For curves of genus 2 (or more generally hyperelliptic curves), it is easier to describe them as normalization of $\mathbb P^1$ in a quadratic extension than writting explictely equations in $\mathbb{P}^3$. Let $g\ge 2$. If $X$ is the normalization of $\mathbb P^{1}_{k[t]}$ (with $\mathrm{char}(k)\ne 2$) in the extension $$L:=k(t)(x)[y]/(y^2-(x^2-t)\prod_{1\le i\le 2g}(x-\lambda_i)) $$ where the $\lambda_i\in k^*$ are pairwise distinct, then $X$ is stable, with only one singular fiber (above $t=0$). It can be obtained by glueing two affine open subsets $$ \mathrm{Spec} (k[t][x,y]), \quad \mathrm{Spec} (k[t][1/x, y/x^{g+1}]). $$ In the first chart, $x,y$ are related by the above equation. In the second one, $1/x, y/x^{g+1}$ satisfy the relation $$ (y/x^{g+1})^2=(1-t(1/x)^2)\prod_{1\le i\le 2g}(1-\lambda_i (1/x)).$$ They are respectively the normalization of $\mathrm{Spec}(k[t][x])$ and $\mathrm{Spec}(k[t][1/x])$ in $L$.

For plane curves of degree $d\ge 3$ (in $\mathrm{char}(k)=0$ or $>d$), take the equation $$ (y^2-x^2)(x^{d-2}+y^{d-2}+z^{d-2})+t(x^{d}+y^{d}+z^{d}) $$ which defines a relative curve in $\mathbb P^2_{k[t]}$ over $k[t]$. The generic fiber is smooth by the Jacobian criterion.
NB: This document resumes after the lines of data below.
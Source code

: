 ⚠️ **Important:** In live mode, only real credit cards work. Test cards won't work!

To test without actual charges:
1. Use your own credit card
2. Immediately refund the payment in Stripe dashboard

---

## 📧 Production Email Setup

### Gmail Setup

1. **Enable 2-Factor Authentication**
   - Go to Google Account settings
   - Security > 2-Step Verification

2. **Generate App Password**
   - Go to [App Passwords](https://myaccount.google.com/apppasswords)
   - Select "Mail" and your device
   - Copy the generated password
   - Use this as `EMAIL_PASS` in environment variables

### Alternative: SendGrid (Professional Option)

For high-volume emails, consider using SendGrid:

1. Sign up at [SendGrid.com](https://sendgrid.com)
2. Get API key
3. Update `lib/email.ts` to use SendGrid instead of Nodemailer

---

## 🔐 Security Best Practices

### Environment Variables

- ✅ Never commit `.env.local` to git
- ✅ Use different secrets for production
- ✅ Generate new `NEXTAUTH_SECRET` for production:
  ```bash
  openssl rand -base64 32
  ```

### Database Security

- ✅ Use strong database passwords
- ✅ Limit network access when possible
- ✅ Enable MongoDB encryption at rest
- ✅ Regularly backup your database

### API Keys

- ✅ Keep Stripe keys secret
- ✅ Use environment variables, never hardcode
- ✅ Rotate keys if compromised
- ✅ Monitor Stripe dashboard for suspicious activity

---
The fiber above $t=0$ is stable with three irreducible components: two straight lines and a Fermat curve of degree $d-2$. There might be other singular non-stable fibers, I did'nt check.
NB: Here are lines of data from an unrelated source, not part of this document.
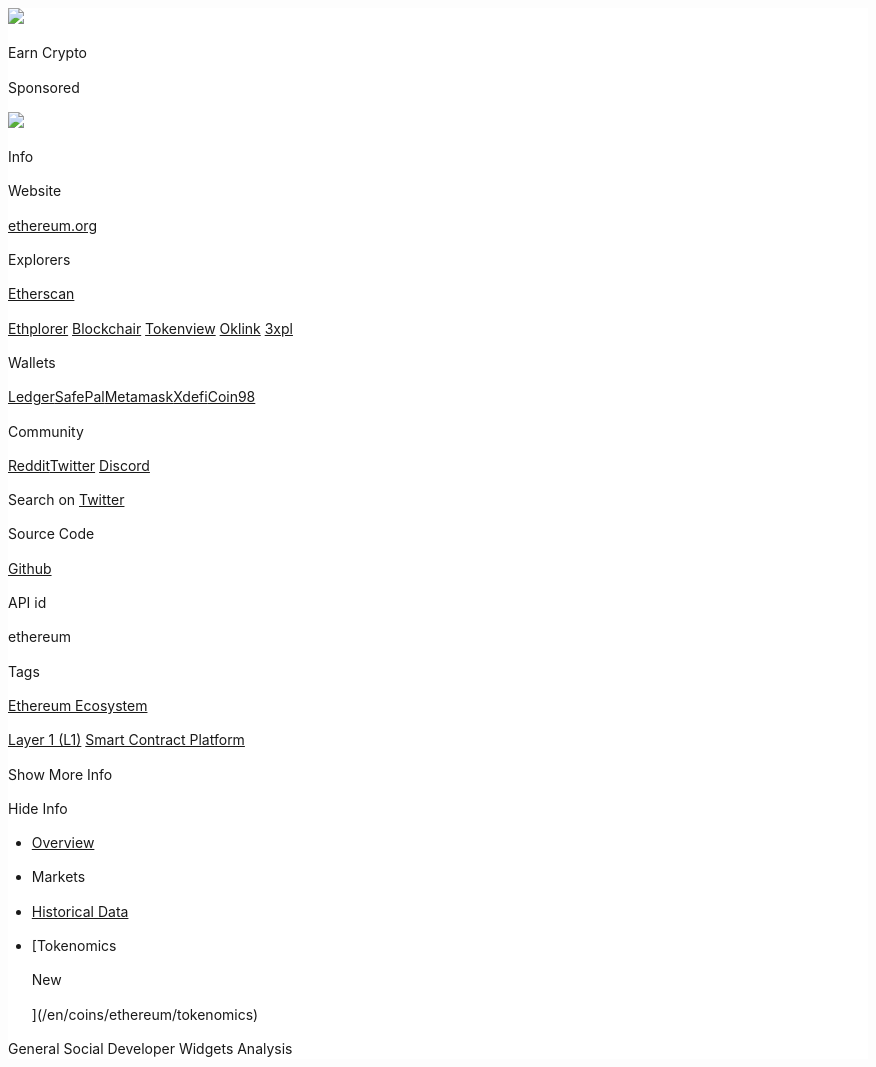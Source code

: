 ![](https://static.coingecko.com/s/gecko-65456030ba03df0f83f96e18d0c8449485c1a61dbdeeb733ca69164982489d0e.svg)

Earn Crypto

Sponsored

![](https://static.coingecko.com/s/gecko-65456030ba03df0f83f96e18d0c8449485c1a61dbdeeb733ca69164982489d0e.svg)

Info

Website

[ethereum.org](https://www.ethereum.org/)

Explorers

[Etherscan](https://etherscan.io/)

[Ethplorer](https://ethplorer.io/) [Blockchair](https://blockchair.com/ethereum) [Tokenview](https://eth.tokenview.io/) [Oklink](https://www.oklink.com/eth) [3xpl](https://3xpl.com/ethereum)

Wallets

[Ledger](https://gcko.io/ledger)[SafePal](https://gcko.io/safepal)[Metamask](https://gcko.io/metamask)[Xdefi](https://www.xdefi.io/)[Coin98](https://coin98.com/wallet)

Community

[Reddit](https://reddit.com/r/ethereum)[Twitter](https://twitter.com/ethereum) [Discord](https://discord.com/invite/CetY6Y4)

Search on [Twitter](https://twitter.com/search?q=$eth)

Source Code

[Github](https://github.com/ethereum)

API id

ethereum

Tags

[Ethereum Ecosystem](/en/categories/ethereum-ecosystem)

[Layer 1 (L1)](/en/categories/layer-1) [Smart Contract Platform](/en/categories/smart-contract-platform)

Show More Info

Hide Info

- [Overview](/en/coins/ethereum)
- Markets
- [Historical Data](/en/coins/ethereum/historical_data#panel)
- [Tokenomics
    
    New
    
    ](/en/coins/ethereum/tokenomics)

General Social Developer Widgets Analysis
Edit I forgot the second part of the question (not appearing in the title). The answer in the general case is :

If $X$ is a stable curve of genus $g\ge 2$, then the number of singular points is bounded by $3g-3$. This bound is reached for all $g$.

I don't think being plane curve improves the bound.

To prove this bound, there is either a direct elementary way or a theoretical way. The elementary one is by induction on the number of singular points. If $X$ is irreducible, then the number of singular points in bounded by $g$. Now suppose $X$ is reducible and fix an intersection point $s\in X$. Let $Y$ be the normalization of $X$ at $s$. It consists in separate the two irreducible components $\Gamma_1, \Gamma_2$ meeting at $s$. Then $Y$ has one or two connected components. Each of these connected components might fail to be stable. This happens if $\Gamma_1$ or $\Gamma_2$ are projective lines and meets the other irreducible components at exactly two points (plus $s$). Then we contract such a component, compute the new genus/genera, and the new number of singular points, and we check that $3g-3$ is an acceptable bound.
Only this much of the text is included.